:: Records for the exercise

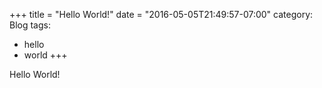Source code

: +++
title = "Hello World!"
date = "2016-05-05T21:49:57-07:00"
category: Blog
tags:
 - hello
 - world
+++

Hello World!
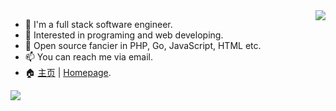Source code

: <img align="right" src="https://github-readme-stats.vercel.app/api?username=razonyang&show_icons=true&count_private=true" style="margin-bottom: 20px;"/>

- :bust_in_silhouette: I'm a full stack software engineer.
- 🔭 Interested in programing and web developing.
- 🌱 Open source fancier in PHP, Go, JavaScript, HTML etc.
- 📫 You can reach me via email.
- 🏠 [主页](https://razonyang.com/zh-cn/) | [Homepage](https://razonyang.com/en/).

<img align="center" src="https://github-profile-trophy.vercel.app/?username=razonyang&row=2&column=3&margin-h=15&margin-w=30&theme=flat&no-bg=true&no-frame=true" style="display: block; margin: auto;"/>

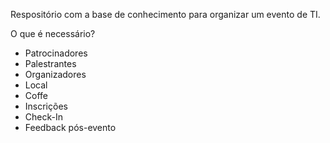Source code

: Respositório com a base de conhecimento para organizar um evento de TI.

O que é necessário?

- Patrocinadores
- Palestrantes
- Organizadores
- Local
- Coffe
- Inscrições
- Check-In
- Feedback pós-evento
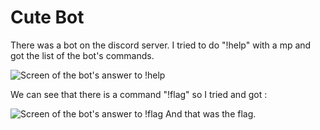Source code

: # Cute Bot 

There was a bot on the discord server.
I tried to do "!help" with a mp and got the list of the bot's commands.


![Screen of the bot's answer to !help](https://i.imgur.com/8bDVZ1o.png)


We can see that there is a command "!flag" so I tried and got :

![Screen of the bot's answer to !flag](https://i.imgur.com/jOFvUNw.png)
And that was the flag.
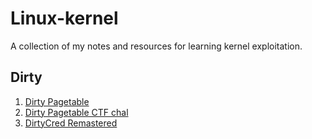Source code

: # Linux-kernel
A collection of my notes and resources for learning kernel exploitation.

## Dirty
1. [Dirty Pagetable](https://yanglingxi1993.github.io/dirty_pagetable/dirty_pagetable.html)
2. [Dirty Pagetable CTF chal](https://ptr-yudai.hatenablog.com/entry/2023/12/08/093606)
3. [DirtyCred Remastered](https://exploiter.dev/blog/2022/CVE-2022-2602.html)

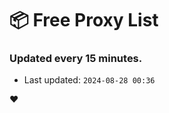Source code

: # :package: Free Proxy List
### Updated every 15 minutes.

- Last updated: `2024-08-28 00:36`

:heart:
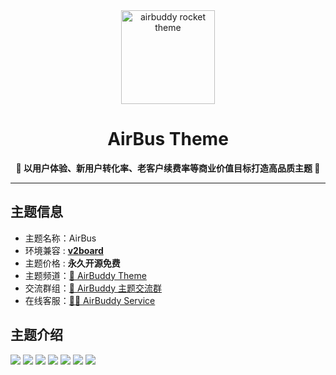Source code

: <div align="center">
    <a href="https://r8d.pro"><img src="https://github.com/dc8683/picx-images-hosting/raw/master/AirBus-LOGO@1x.4xups4vz5r.webp" alt="airbuddy rocket theme" width="150" /></a>
    <h1>AirBus Theme</h1>
    <p><b>🚀 以用户体验、新用户转化率、老客户续费率等商业价值目标打造高品质主题 🚀</b></p>
</div>

------------------------------

## 主题信息

* 主题名称：AirBus
* 环境兼容 : [**v2board**](https://github.com/wyx2685/v2board)
* 主题价格 : **永久开源免费**
* 主题频道：[🚀 AirBuddy Theme](https://t.me/v2board_buddy)
* 交流群组：[💬 AirBuddy 主题交流群](https://t.me/themebuddy)
* 在线客服：[🏄‍♂️ AirBuddy Service](https://t.me/R8d_pro_bot)

## 主题介绍

![](https://github.com/dc8683/picx-images-hosting/raw/master/docs/AirBus.6ikhc6lkwn.webp)
![](https://github.com/dc8683/picx-images-hosting/raw/master/docs/AirBus.969xmjem8o.webp)
![](https://github.com/dc8683/picx-images-hosting/raw/master/docs/AirBus.7w70g7wmxd.webp)
![](https://github.com/dc8683/picx-images-hosting/raw/master/docs/AirBus.7i0kpcoc2c.webp)
![](https://github.com/dc8683/picx-images-hosting/raw/master/docs/AirBus.1zig97g3yq.webp)
![](https://github.com/dc8683/picx-images-hosting/raw/master/docs/AirBus.23226x96oe.webp)
![](https://github.com/dc8683/picx-images-hosting/raw/master/docs/AirBus.6ikhc6lkwd.webp)
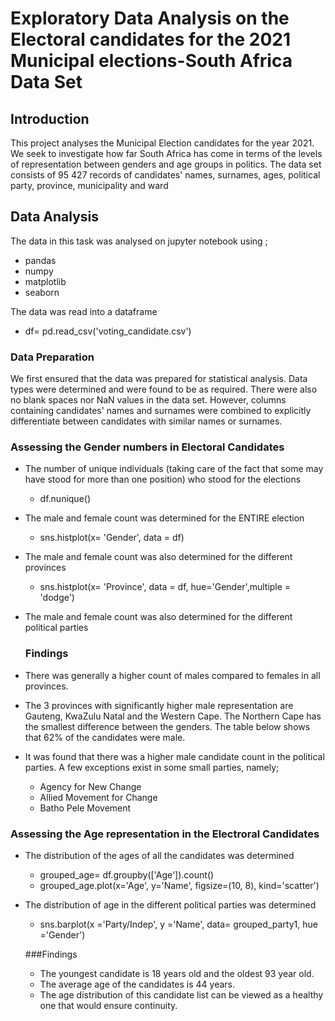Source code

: # Exploratory Data Analysis on the Electoral candidates for the 2021 Municipal elections-South Africa Data Set

## Introduction
This project analyses the Municipal Election candidates for the year 2021. We seek to investigate how far South Africa has come in terms of the levels of representation between genders and age groups in politics. The data set consists of 95 427 records of candidates' names, surnames, ages, political party, province, municipality and ward

## Data Analysis

The data in this task was analysed on jupyter notebook using ;
- pandas
- numpy
- matplotlib
- seaborn

The data was read into a dataframe
* df= pd.read_csv('voting_candidate.csv')

### Data Preparation
We first ensured that the data was prepared for statistical analysis. Data types were determined and were found to be as required. There were also no blank spaces nor NaN values in the data set. However, columns containing candidates' names and surnames were combined to explicitly differentiate between candidates with similar names or surnames.

### Assessing the Gender numbers in Electoral Candidates
- The number of unique individuals (taking care of the fact that some may have stood for more than one position) who stood for the elections
    * df.nunique()
- The male and female count was determined for the ENTIRE election
    * sns.histplot(x= 'Gender', data = df)
- The male and female count was also determined for the different provinces
    * sns.histplot(x= 'Province', data = df, hue='Gender',multiple = 'dodge')
- The male and female count was also determined for the different political parties
  
  ### Findings
 - There was generally a higher count of males compared to females in all provinces. 
 - The 3 provinces with significantly higher male representation are Gauteng, KwaZulu Natal and the Western Cape. The Northern Cape has the smallest difference between the genders.  The table below shows that 62% of the candidates were male. 
 - It was found that there was a higher male candidate count in the political parties. A few exceptions exist in some small parties, namely;
    * Agency for New Change
    * Allied Movement for Change
    * Batho Pele Movement

### Assessing the Age representation in the Electroral Candidates
- The distribution of the ages of all the candidates was determined
    * grouped_age= df.groupby(['Age']).count()
    * grouped_age.plot(x='Age', y='Name', figsize=(10, 8), kind='scatter')
- The distribution of age in the different political parties was determined
    * sns.barplot(x ='Party/Indep', y ='Name', data= grouped_party1, hue ='Gender')

    ###Findings
    * The youngest candidate is 18 years old and the oldest 93 year old. 
    * The average age of the candidates is 44 years. 
    * The age distribution of this candidate list can be viewed as a healthy one that would ensure continuity. 
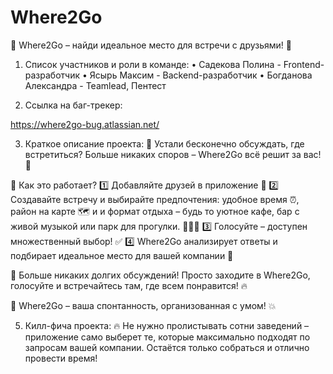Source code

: # Where2Go
🎉 Where2Go – найди идеальное место для встречи с друзьями! 🎉

1. Список участников и роли в команде:
   • Садекова Полина -  Frontend-разработчик
   • Ясырь Максим - Backend-разработчик
   • Богданова Александра - Teamlead, Пентест

2. Ссылка на баг-трекер:

https://where2go-bug.atlassian.net/

3. Краткое описание проекта:
🤔 Устали бесконечно обсуждать, где встретиться? Больше никаких споров – Where2Go всё решит за вас! 🚀

📍 Как это работает?
1️⃣ Добавляйте друзей в приложение 👥
2️⃣ Создавайте встречу и выбирайте предпочтения: удобное время ⏰, район на карте 🗺️ и и формат отдыха – будь то уютное кафе, бар с живой музыкой или парк для прогулки. 🍕🍹🎤
3️⃣ Голосуйте – доступен множественный выбор! ✅
4️⃣ Where2Go анализирует ответы и подбирает идеальное место для вашей компании 🎯

📅 Больше никаких долгих обсуждений! Просто заходите в Where2Go, голосуйте и встречайтесь там, где всем понравится! 🔥

🔗 Where2Go  – ваша спонтанность, организованная с умом! 💥

5. Килл-фича проекта:
🔥 Не нужно пролистывать сотни заведений – приложение само выберет те, которые максимально подходят по запросам вашей компании. Остаётся только собраться и отлично провести время!
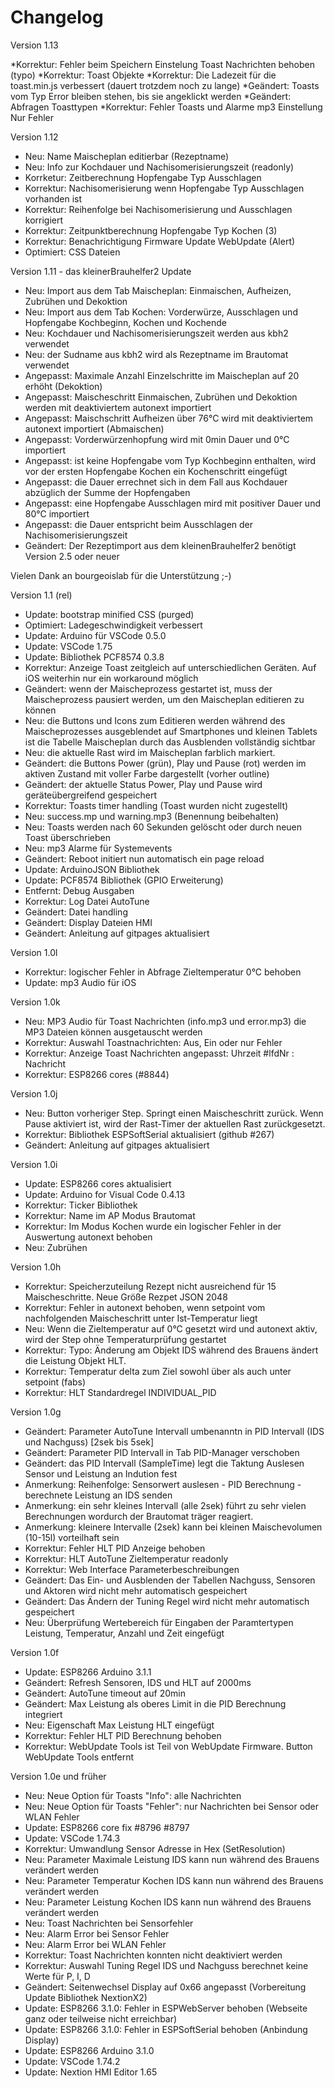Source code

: # Changelog

Version 1.13

\*Korrektur: Fehler beim Speichern Einstelung Toast Nachrichten behoben (typo) \*Korrektur: Toast Objekte \*Korrektur: Die Ladezeit für die toast.min.js verbessert (dauert trotzdem noch zu lange) \*Geändert: Toasts vom Typ Error bleiben stehen, bis sie angeklickt werden \*Geändert: Abfragen Toasttypen \*Korrektur: Fehler Toasts und Alarme mp3 Einstellung Nur Fehler

Version 1.12

* Neu: Name Maischeplan editierbar (Rezeptname)
* Neu: Info zur Kochdauer und Nachisomerisierungszeit (readonly)
* Korrketur: Zeitberechnung Hopfengabe Typ Ausschlagen
* Korrektur: Nachisomerisierung wenn Hopfengabe Typ Ausschlagen vorhanden ist
* Korrektur: Reihenfolge bei Nachisomerisierung und Ausschlagen korrigiert
* Korrektur: Zeitpunktberechnung Hopfengabe Typ Kochen (3)
* Korrektur: Benachrichtigung Firmware Update WebUpdate (Alert)
* Optimiert: CSS Dateien

Version 1.11 - das kleinerBrauhelfer2 Update

* Neu: Import aus dem Tab Maischeplan: Einmaischen, Aufheizen, Zubrühen und Dekoktion
* Neu: Import aus dem Tab Kochen: Vorderwürze, Ausschlagen und Hopfengabe Kochbeginn, Kochen und Kochende
* Neu: Kochdauer und Nachisomerisierungszeit werden aus kbh2 verwendet
* Neu: der Sudname aus kbh2 wird als Rezeptname im Brautomat verwendet
* Angepasst: Maximale Anzahl Einzelschritte im Maischeplan auf 20 erhöht (Dekoktion)
* Angepasst: Maischeschritt Einmaischen, Zubrühen und Dekoktion werden mit deaktiviertem autonext importiert
* Angepasst: Maischschritt Aufheizen über 76°C wird mit deaktiviertem autonext importiert (Abmaischen)
* Angepasst: Vorderwürzenhopfung wird mit 0min Dauer und 0°C importiert
* Angepasst: ist keine Hopfengabe vom Typ Kochbeginn enthalten, wird vor der ersten Hopfengabe Kochen ein Kochenschritt eingefügt
* Angepasst: die Dauer errechnet sich in dem Fall aus Kochdauer abzüglich der Summe der Hopfengaben
* Angepasst: eine Hopfengabe Ausschlagen mird mit positiver Dauer und 80°C importiert
* Angepasst: die Dauer entspricht beim Ausschlagen der Nachisomerisierungszeit
* Geändert: Der Rezeptimport aus dem kleinenBrauhelfer2 benötigt Version 2.5 oder neuer

Vielen Dank an bourgeoislab für die Unterstützung ;-)

Version 1.1 (rel)

* Update: bootstrap minified CSS (purged)
* Optimiert: Ladegeschwindigkeit verbessert
* Update: Arduino für VSCode 0.5.0
* Update: VSCode 1.75
* Update: Bibliothek PCF8574 0.3.8
* Korrektur: Anzeige Toast zeitgleich auf unterschiedlichen Geräten. Auf iOS weiterhin nur ein workaround möglich
* Geändert: wenn der Maischeprozess gestartet ist, muss der Maischeprozess pausiert werden, um den Maischeplan editieren zu können
* Neu: die Buttons und Icons zum Editieren werden während des Maischeprozesses ausgeblendet auf Smartphones und kleinen Tablets ist die Tabelle Maischeplan durch das Ausblenden vollständig sichtbar
* Neu: die aktuelle Rast wird im Maischeplan farblich markiert.
* Geändert: die Buttons Power (grün), Play und Pause (rot) werden im aktiven Zustand mit voller Farbe dargestellt (vorher outline)
* Geändert: der aktuelle Status Power, Play und Pause wird geräteübergreifend gespeichert
* Korrektur: Toasts timer handling (Toast wurden nicht zugestellt)
* Neu: success.mp und warning.mp3 (Benennung beibehalten)
* Neu: Toasts werden nach 60 Sekunden gelöscht oder durch neuen Toast überschrieben
* Neu: mp3 Alarme für Systemevents
* Geändert: Reboot initiert nun automatisch ein page reload
* Update: ArduinoJSON Bibliothek
* Update: PCF8574 Bibliothek (GPIO Erweiterung)
* Entfernt: Debug Ausgaben
* Korrektur: Log Datei AutoTune
* Geändert: Datei handling
* Geändert: Display Dateien HMI
* Geändert: Anleitung auf gitpages aktualisiert

Version 1.0l

* Korrektur: logischer Fehler in Abfrage Zieltemperatur 0°C behoben
* Update: mp3 Audio für iOS

Version 1.0k

* Neu: MP3 Audio für Toast Nachrichten (info.mp3 und error.mp3) die MP3 Dateien können ausgetauscht werden
* Korrektur: Auswahl Toastnachrichten: Aus, Ein oder nur Fehler
* Korrektur: Anzeige Toast Nachrichten angepasst: Uhrzeit #lfdNr : Nachricht
* Korrektur: ESP8266 cores (#8844)

Version 1.0j

* Neu: Button vorheriger Step. Springt einen Maischeschritt zurück. Wenn Pause aktiviert ist, wird der Rast-Timer der aktuellen Rast zurückgesetzt.
* Korrektur: Bibliothek ESPSoftSerial aktualisiert (github #267)
* Geändert: Anleitung auf gitpages aktualisiert

Version 1.0i

* Update: ESP8266 cores aktualisiert
* Update: Arduino for Visual Code 0.4.13
* Korrektur: Ticker Bibliothek
* Korrektur: Name im AP Modus Brautomat
* Korrektur: Im Modus Kochen wurde ein logischer Fehler in der Auswertung autonext behoben
* Neu: Zubrühen

Version 1.0h

* Korrektur: Speicherzuteilung Rezept nicht ausreichend für 15 Maischeschritte. Neue Größe Rezpet JSON 2048
* Korrektur: Fehler in autonext behoben, wenn setpoint vom nachfolgenden Maischeschritt unter Ist-Temperatur liegt
* Neu: Wenn die Zieltemperatur auf 0°C gesetzt wird und autonext aktiv, wird der Step ohne Temperaturprüfung gestartet
* Korrektur: Typo: Änderung am Objekt IDS während des Brauens ändert die Leistung Objekt HLT.
* Korrektur: Temperatur delta zum Ziel sowohl über als auch unter setpoint (fabs)
* Korrektur: HLT Standardregel INDIVIDUAL\_PID

Version 1.0g

* Geändert: Parameter AutoTune Intervall umbenanntn in PID Intervall (IDS und Nachguss) \[2sek bis 5sek]
* Geändert: Parameter PID Intervall in Tab PID-Manager verschoben
* Geändert: das PID Intervall (SampleTime) legt die Taktung Auslesen Sensor und Leistung an Indution fest
* Anmerkung: Reihenfolge: Sensorwert auslesen - PID Berechnung - berechnete Leistung an IDS senden
* Anmerkung: ein sehr kleines Intervall (alle 2sek) führt zu sehr vielen Berechnungen wordurch der Brautomat träger reagiert.
* Anmerkung: kleinere Intervalle (2sek) kann bei kleinen Maischevolumen (10-15l) vorteilhaft sein
* Korrektur: Fehler HLT PID Anzeige behoben
* Korrektur: HLT AutoTune Zieltemperatur readonly
* Korrektur: Web Interface Parameterbeschreibungen
* Geändert: Das Ein- und Ausblenden der Tabellen Nachguss, Sensoren und Aktoren wird nicht mehr automatisch gespeichert
* Geändert: Das Ändern der Tuning Regel wird nicht mehr automatisch gespeichert
* Neu: Überprüfung Wertebereich für Eingaben der Paramtertypen Leistung, Temperatur, Anzahl und Zeit eingefügt

Version 1.0f

* Update: ESP8266 Arduino 3.1.1
* Geändert: Refresh Sensoren, IDS und HLT auf 2000ms
* Geändert: AutoTune timeout auf 20min
* Geändert: Max Leistung als oberes Limit in die PID Berechnung integriert
* Neu: Eigenschaft Max Leistung HLT eingefügt
* Korrektur: Fehler HLT PID Berechnung behoben
* Korrektur: WebUpdate Tools ist Teil von WebUpdate Firmware. Button WebUpdate Tools entfernt

Version 1.0e und früher

* Neu: Neue Option für Toasts "Info": alle Nachrichten
* Neu: Neue Option für Toasts "Fehler": nur Nachrichten bei Sensor oder WLAN Fehler
* Update: ESP8266 core fix #8796 #8797
* Update: VSCode 1.74.3
* Korrektur: Umwandlung Sensor Adresse in Hex (SetResolution)
* Neu: Parameter Maximale Leistung IDS kann nun während des Brauens verändert werden
* Neu: Parameter Temperatur Kochen IDS kann nun während des Brauens verändert werden
* Neu: Parameter Leistung Kochen IDS kann nun während des Brauens verändert werden
* Neu: Toast Nachrichten bei Sensorfehler
* Neu: Alarm Error bei Sensor Fehler
* Neu: Alarm Error bei WLAN Fehler
* Korrektur: Toast Nachrichten konnten nicht deaktiviert werden
* Korrektur: Auswahl Tuning Regel IDS und Nachguss berechnet keine Werte für P, I, D
* Geändert: Seitenwechsel Display auf 0x66 angepasst (Vorbereitung Update Bibliothek NextionX2)
* Update: ESP8266 3.1.0: Fehler in ESPWebServer behoben (Webseite ganz oder teilweise nicht erreichbar)
* Update: ESP8266 3.1.0: Fehler in ESPSoftSerial behoben (Anbindung Display)
* Update: ESP8266 Arduino 3.1.0
* Update: VSCode 1.74.2
* Update: Nextion HMI Editor 1.65
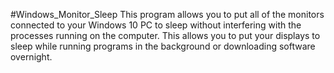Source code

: #Windows_Monitor_Sleep
This program allows you to put all of the monitors connected to your Windows 10 PC to sleep without interfering with the processes running on the computer. This allows you to put your displays to sleep while running programs in the background or downloading software overnight.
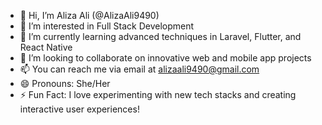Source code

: - 👋 Hi, I’m Aliza Ali (@AlizaAli9490)
- 👀 I’m interested in Full Stack Development
- 🌱 I’m currently learning advanced techniques in Laravel, Flutter, and React Native
- 💞️ I’m looking to collaborate on innovative web and mobile app projects
- 📫 You can reach me via email at alizaali9490@gmail.com
- 😄 Pronouns: She/Her
- ⚡ Fun Fact: I love experimenting with new tech stacks and creating interactive user experiences!
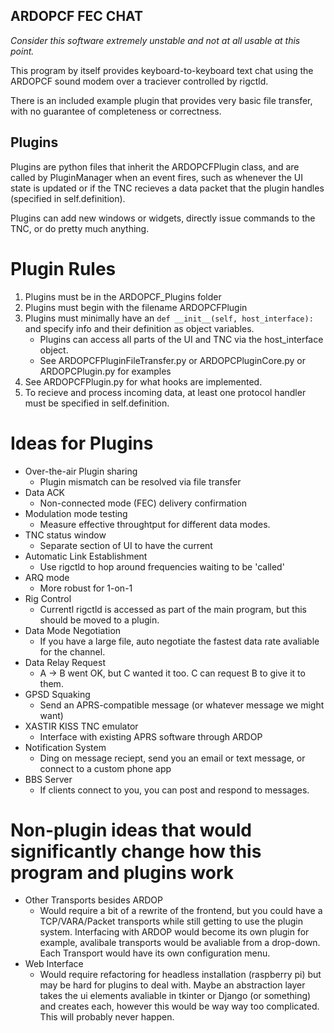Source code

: ## ARDOPCF FEC CHAT

*Consider this software extremely unstable and not at all usable at this point.*

This program by itself provides keyboard-to-keyboard text chat using the ARDOPCF sound modem over a traciever controlled by rigctld.

There is an included example plugin that provides very basic file transfer, with no guarantee of completeness or correctness.

## Plugins

Plugins are python files that inherit the ARDOPCFPlugin class, and are called by PluginManager when an event fires,
such as whenever the UI state is updated or if the TNC recieves a data packet that the plugin handles
(specified in self.definition). 

Plugins can add new windows or widgets, directly issue commands to the TNC, or do pretty much anything.

# Plugin Rules
1. Plugins must be in the ARDOPCF_Plugins folder
2. Plugins must begin with the filename ARDOPCFPlugin
3. Plugins must minimally have an `def __init__(self, host_interface):` and specify info and their definition as object variables.
   - Plugins can access all parts of the UI and TNC via the host_interface object.
   - See ARDOPCFPluginFileTransfer.py or ARDOPCPluginCore.py or ARDOPCPlugin.py for examples
1. See ARDOPCFPlugin.py for what hooks are implemented.
2. To recieve and process incoming data, at least one protocol handler must be specified in self.definition.

# Ideas for Plugins
- Over-the-air Plugin sharing
  - Plugin mismatch can be resolved via file transfer
- Data ACK
  - Non-connected mode (FEC) delivery confirmation
- Modulation mode testing
  - Measure effective throughtput for different data modes.
- TNC status window
  - Separate section of UI to have the current
- Automatic Link Establishment
  - Use rigctld to hop around frequencies waiting to be 'called'
- ARQ mode
  - More robust for 1-on-1
- Rig Control
  - Currentl rigctld is accessed as part of the main program, but this should be moved to a plugin.
- Data Mode Negotiation
  - If you have a large file, auto negotiate the fastest data rate avaliable for the channel.
- Data Relay Request
  - A -> B went OK, but C wanted it too. C can request B to give it to them.
- GPSD Squaking
  - Send an APRS-compatible message (or whatever message we might want)
- XASTIR KISS TNC emulator
  - Interface with existing APRS software through ARDOP
- Notification System
  - Ding on message reciept, send you an email or text message, or connect to a custom phone app
- BBS Server
  - If clients connect to you, you can post and respond to messages.

# Non-plugin ideas that would significantly change how this program and plugins work
- Other Transports besides ARDOP
  - Would require a bit of a rewrite of the frontend, but you could have a TCP/VARA/Packet transports while still getting to use the plugin system. Interfacing with ARDOP would become its own plugin for example, avalibale
  transports would be avaliable from a drop-down. Each Transport would have its own configuration menu.
- Web Interface
  - Would require refactoring for headless installation (raspberry pi)
  but may be hard for plugins to deal with. Maybe an abstraction layer
  takes the ui elements avaliable in tkinter or Django (or something)
  and creates each, however this would be way way too complicated.
  This will probably never happen.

::::

### [Required action]
In the entries above, one line contains "Web Interface Parameterbeschreibungen" and another contains "teilweise nicht erreichbar)". Reproduce exactly those two lines and the lines between them, nothing else.

### [Response to the task]
* Korrektur: Web Interface Parameterbeschreibungen
* Geändert: Das Ein- und Ausblenden der Tabellen Nachguss, Sensoren und Aktoren wird nicht mehr automatisch gespeichert
* Geändert: Das Ändern der Tuning Regel wird nicht mehr automatisch gespeichert
* Neu: Überprüfung Wertebereich für Eingaben der Paramtertypen Leistung, Temperatur, Anzahl und Zeit eingefügt

Version 1.0f

* Update: ESP8266 Arduino 3.1.1
* Geändert: Refresh Sensoren, IDS und HLT auf 2000ms
* Geändert: AutoTune timeout auf 20min
* Geändert: Max Leistung als oberes Limit in die PID Berechnung integriert
* Neu: Eigenschaft Max Leistung HLT eingefügt
* Korrektur: Fehler HLT PID Berechnung behoben
* Korrektur: WebUpdate Tools ist Teil von WebUpdate Firmware. Button WebUpdate Tools entfernt

Version 1.0e und früher

* Neu: Neue Option für Toasts "Info": alle Nachrichten
* Neu: Neue Option für Toasts "Fehler": nur Nachrichten bei Sensor oder WLAN Fehler
* Update: ESP8266 core fix #8796 #8797
* Update: VSCode 1.74.3
* Korrektur: Umwandlung Sensor Adresse in Hex (SetResolution)
* Neu: Parameter Maximale Leistung IDS kann nun während des Brauens verändert werden
* Neu: Parameter Temperatur Kochen IDS kann nun während des Brauens verändert werden
* Neu: Parameter Leistung Kochen IDS kann nun während des Brauens verändert werden
* Neu: Toast Nachrichten bei Sensorfehler
* Neu: Alarm Error bei Sensor Fehler
* Neu: Alarm Error bei WLAN Fehler
* Korrektur: Toast Nachrichten konnten nicht deaktiviert werden
* Korrektur: Auswahl Tuning Regel IDS und Nachguss berechnet keine Werte für P, I, D
* Geändert: Seitenwechsel Display auf 0x66 angepasst (Vorbereitung Update Bibliothek NextionX2)
* Update: ESP8266 3.1.0: Fehler in ESPWebServer behoben (Webseite ganz oder teilweise nicht erreichbar)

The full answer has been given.